The Long View

For a thousand years in your sight are but as yesterday when it is past, or as a watch in the night.

—Psalm 90:4


We live in a society that demands instant access: photos, food, internet connection, access. Who uses real cameras when we can see the photos we take on our phones in the blink of an eye? Students can see their grades within a day or two thanks to computer posting. And if we have an online account with our healthcare provider, we can see medical testing results within twenty-four hours.  We become frustrated when our internet doesn't connect as soon as the final letter of our password is keyed and when our cell phone service is “slow.” We think delivery service is lousy if what we've ordered doesn't arrive within forty-eight hours. We want a faster cellphone, internet, TV, and delivery service, and we often purchase newer devices that promise just that – faster service.

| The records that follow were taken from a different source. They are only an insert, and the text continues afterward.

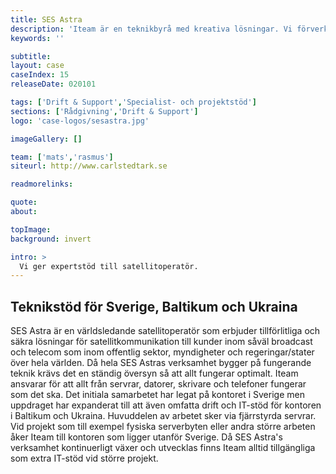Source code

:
 ```yaml
---
title: SES Astra
description: 'Iteam är en teknikbyrå med kreativa lösningar. Vi förverkligar dina idéer.'
keywords: ''

subtitle:
layout: case
caseIndex: 15
releaseDate: 020101

tags: ['Drift & Support','Specialist- och projektstöd']
sections: ['Rådgivning','Drift & Support']
logo: 'case-logos/sesastra.jpg'

imageGallery: []

team: ['mats','rasmus']
siteurl: http://www.carlstedtark.se

readmorelinks:

quote:
about:

topImage:
background: invert

intro: >
  Vi ger expertstöd till satellitoperatör.
---
```

## Teknikstöd för Sverige, Baltikum och Ukraina

SES Astra är en världsledande satellitoperatör som erbjuder tillförlitliga och säkra lösningar för satellitkommunikation till kunder inom såväl broadcast och telecom som inom offentlig sektor, myndigheter och regeringar/stater över hela världen.
Då hela SES Astras verksamhet bygger på fungerande teknik krävs det en ständig översyn så att allt fungerar optimalt. Iteam ansvarar för att allt från servrar, datorer, skrivare och telefoner fungerar som det ska. Det initiala samarbetet har legat på kontoret i Sverige men uppdraget har expanderat till att även omfatta drift och IT-stöd för kontoren i Baltikum och Ukraina. Huvuddelen av arbetet sker via fjärrstyrda servrar. Vid projekt som till exempel fysiska serverbyten eller andra större arbeten åker Iteam till kontoren som ligger utanför Sverige. Då SES Astra's verksamhet kontinuerligt växer och utvecklas finns Iteam alltid tillgängliga som extra IT-stöd vid större projekt.
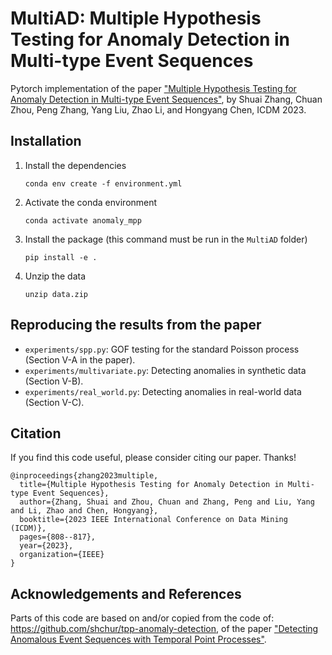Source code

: # MultiAD: Multiple Hypothesis Testing for Anomaly Detection in Multi-type Event Sequences
Pytorch implementation of the paper ["Multiple Hypothesis Testing for Anomaly Detection in Multi-type Event Sequences"](https://ieeexplore.ieee.org/abstract/document/10415766), by Shuai Zhang, Chuan Zhou, Peng Zhang, Yang Liu, Zhao Li, and Hongyang Chen, ICDM 2023.


## Installation
1. Install the dependencies
    ```
    conda env create -f environment.yml
    ```
2. Activate the conda environment
    ```
    conda activate anomaly_mpp
    ```
3. Install the package (this command must be run in the `MultiAD` folder)
    ```
    pip install -e .
    ```
4. Unzip the data
    ```
    unzip data.zip
    ```

## Reproducing the results from the paper
- `experiments/spp.py`: GOF testing for the standard Poisson process (Section V-A in the paper).
- `experiments/multivariate.py`: Detecting anomalies in synthetic data (Section V-B).
- `experiments/real_world.py`: Detecting anomalies in real-world data (Section V-C).


## Citation
If you find this code useful, please consider citing our paper. Thanks!

```
@inproceedings{zhang2023multiple,
  title={Multiple Hypothesis Testing for Anomaly Detection in Multi-type Event Sequences},
  author={Zhang, Shuai and Zhou, Chuan and Zhang, Peng and Liu, Yang and Li, Zhao and Chen, Hongyang},
  booktitle={2023 IEEE International Conference on Data Mining (ICDM)},
  pages={808--817},
  year={2023},
  organization={IEEE}
}
```

## Acknowledgements and References
Parts of this code are based on and/or copied from the code of: https://github.com/shchur/tpp-anomaly-detection, of the paper ["Detecting Anomalous Event Sequences with Temporal Point Processes"](https://papers.neurips.cc/paper/2021/hash/6faa8040da20ef399b63a72d0e4ab575-Abstract.html).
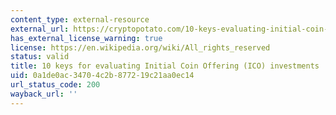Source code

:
 ```yaml
---
content_type: external-resource
external_url: https://cryptopotato.com/10-keys-evaluating-initial-coin-offering-ico-investments/
has_external_license_warning: true
license: https://en.wikipedia.org/wiki/All_rights_reserved
status: valid
title: 10 keys for evaluating Initial Coin Offering (ICO) investments
uid: 0a1de0ac-3470-4c2b-8772-19c21aa0ec14
url_status_code: 200
wayback_url: ''
---
```

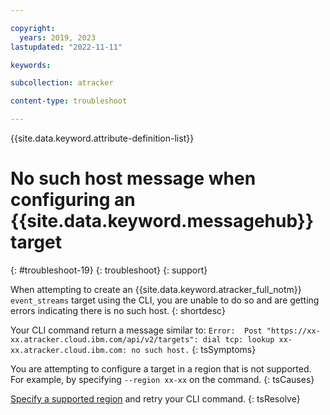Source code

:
 ```yaml
---

copyright:
  years: 2019, 2023
lastupdated: "2022-11-11"

keywords:

subcollection: atracker

content-type: troubleshoot

---
```


{{site.data.keyword.attribute-definition-list}}

# No such host message when configuring an {{site.data.keyword.messagehub}} target
{: #troubleshoot-19}
{: troubleshoot}
{: support}

When attempting to create an {{site.data.keyword.atracker_full_notm}} `event_streams` target using the CLI, you are unable to do so and are getting errors indicating there is no such host.
{: shortdesc}


Your CLI command return a message similar to: `Error:  Post "https://xx-xx.atracker.cloud.ibm.com/api/v2/targets": dial tcp: lookup xx-xx.atracker.cloud.ibm.com: no such host.`
{: tsSymptoms}

You are attempting to configure a target in a region that is not supported. For example, by specifying `--region xx-xx` on the command.
{: tsCauses}

[Specify a supported region](/docs/atracker?topic=atracker-regions) and retry your CLI command.
{: tsResolve}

It’s true that technology has, in many ways, made life easier. However, we’ve become so accustomed to “instant” that we have a hard time with the concepts of waiting, patience, and of the “long view.” This leads to an abundance of frustration, irritation, and robs us of peace. If we can see beyond the moment and understand that some things take time, and if we’re willing to wait and to work for a goal that involves much time and effort, then we will develop a “long view” of life and time beyond our own lifespan.

Not being able to embrace a long view of time affects our understanding of God and our relationship with Him.  If He doesn’t immediately answer our prayers, we think that is inaction or refusal.  However, God is not defined by time, and His view is eternally long, not just centuries, but forever.  He calls us to put our hope in eternity with Him, not in the culture we know and interact with daily.  Psalm 103 is a good reminder of God’s long view:  As for a man, his days are as grass: as a flower of the field, so he flourishes.  For the wind passes over it, and it is gone; and the place shall know it no more.  But the mercy of the Lord is from everlasting to everlasting to them who fear him, and his righteousness unto children’s children, to such as keep his covenant and to those who remember his commandments to do them. (vs. 15-18).  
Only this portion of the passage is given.